BEGIN
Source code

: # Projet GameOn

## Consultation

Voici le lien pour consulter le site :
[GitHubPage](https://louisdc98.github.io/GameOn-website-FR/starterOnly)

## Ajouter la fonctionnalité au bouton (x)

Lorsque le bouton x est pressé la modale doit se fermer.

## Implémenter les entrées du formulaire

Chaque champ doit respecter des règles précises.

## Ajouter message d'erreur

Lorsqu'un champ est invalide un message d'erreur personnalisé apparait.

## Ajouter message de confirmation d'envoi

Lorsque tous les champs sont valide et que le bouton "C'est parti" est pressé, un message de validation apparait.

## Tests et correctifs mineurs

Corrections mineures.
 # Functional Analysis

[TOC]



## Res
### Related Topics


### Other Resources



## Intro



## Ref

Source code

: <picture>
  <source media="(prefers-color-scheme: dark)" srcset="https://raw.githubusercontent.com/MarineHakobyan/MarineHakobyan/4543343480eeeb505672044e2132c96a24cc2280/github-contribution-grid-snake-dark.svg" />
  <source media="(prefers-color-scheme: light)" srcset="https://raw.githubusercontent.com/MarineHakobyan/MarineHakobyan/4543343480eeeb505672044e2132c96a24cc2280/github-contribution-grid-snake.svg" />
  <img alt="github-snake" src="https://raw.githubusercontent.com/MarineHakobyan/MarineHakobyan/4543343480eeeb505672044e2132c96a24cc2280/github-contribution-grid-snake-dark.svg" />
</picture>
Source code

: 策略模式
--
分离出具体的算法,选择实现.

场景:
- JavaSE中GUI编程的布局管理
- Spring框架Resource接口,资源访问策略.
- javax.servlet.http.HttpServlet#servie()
END
§ Your instructions:
"prefers" is the string to look for; please copy every line of the records above where it appears.

§ Output below:
  <source media="(prefers-color-scheme: dark)" srcset="https://raw.githubusercontent.com/MarineHakobyan/MarineHakobyan/4543343480eeeb505672044e2132c96a24cc2280/github-contribution-grid-snake-dark.svg" />
  <source media="(prefers-color-scheme: light)" srcset="https://raw.githubusercontent.com/MarineHakobyan/MarineHakobyan/4543343480eeeb505672044e2132c96a24cc2280/github-contribution-grid-snake.svg" />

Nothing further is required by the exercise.